The Pope will be in the southern French city from Friday to Saturday of this week, and will attend the concluding session of the Mediterranean Meetings, a Church-led initiative aiming to build community amongst the region’s various peoples, religions, and cultures.
Thirty hours in Marseille
According to the official schedule, Pope Francis will depart from Rome’s Fiumicino airport at 14:35 on Friday afternoon, arriving at 16:15 in Marseille.
After an official welcome from the France’s Prime Minister, he will head to Marseille’s Basilica of Notre Dame de-la-Garde, where he will pray first with the clergy of the local diocese, and then with a group of professionals from various organisations – Stella Maris, Caritas Gap- Briançon, and the Association de secours en mer – dedicated to the pastoral care of seafarers, migrants, and refugees.
The following day, Saturday, 23 September, he will participate in the final session of the Mediterranean Meetings, which bring together bishops and young people from North Africa, the Middle East, and southern Europe. He will then meet privately with French President Emmanuel Macron
After lunch, Pope Francis will travel to Marseille’s Vélodrome stadium, where he will celebrate Mass for the general public. He will then depart, arriving in Rome at around 20:50.
Marseille as melting pot
Speaking to journalists at the Holy See Press Office, Matteo Bruni noted that this would be the Holy Father’s 44th Apostolic Journey abroad.
Mr. Bruni stressed that the trip ought not to be understood as a visit to France, but rather as a visit to the city of Marseille.
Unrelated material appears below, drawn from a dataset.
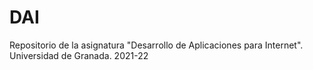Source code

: # DAI
  Repositorio de la asignatura "Desarrollo de Aplicaciones para Internet". Universidad de Granada. 2021-22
The same, he noted, was true of the Pope’s visit to the city Strasbourg in 2014, where he visited the European Parliament – both visits, he said, have an “international” character.
Marseilles, added Mr. Bruni, is particularly notable in this regard, since it has been “enriched” over the course of its long history by a huge variety cultures.
Founded as a Greek colony around the year 600 BC, over the years it fell into the hands of Romans, Ligures, barbarians, Arabs, and Saracens, and in recent years gone on to become one of France’s most ethnically diverse cities.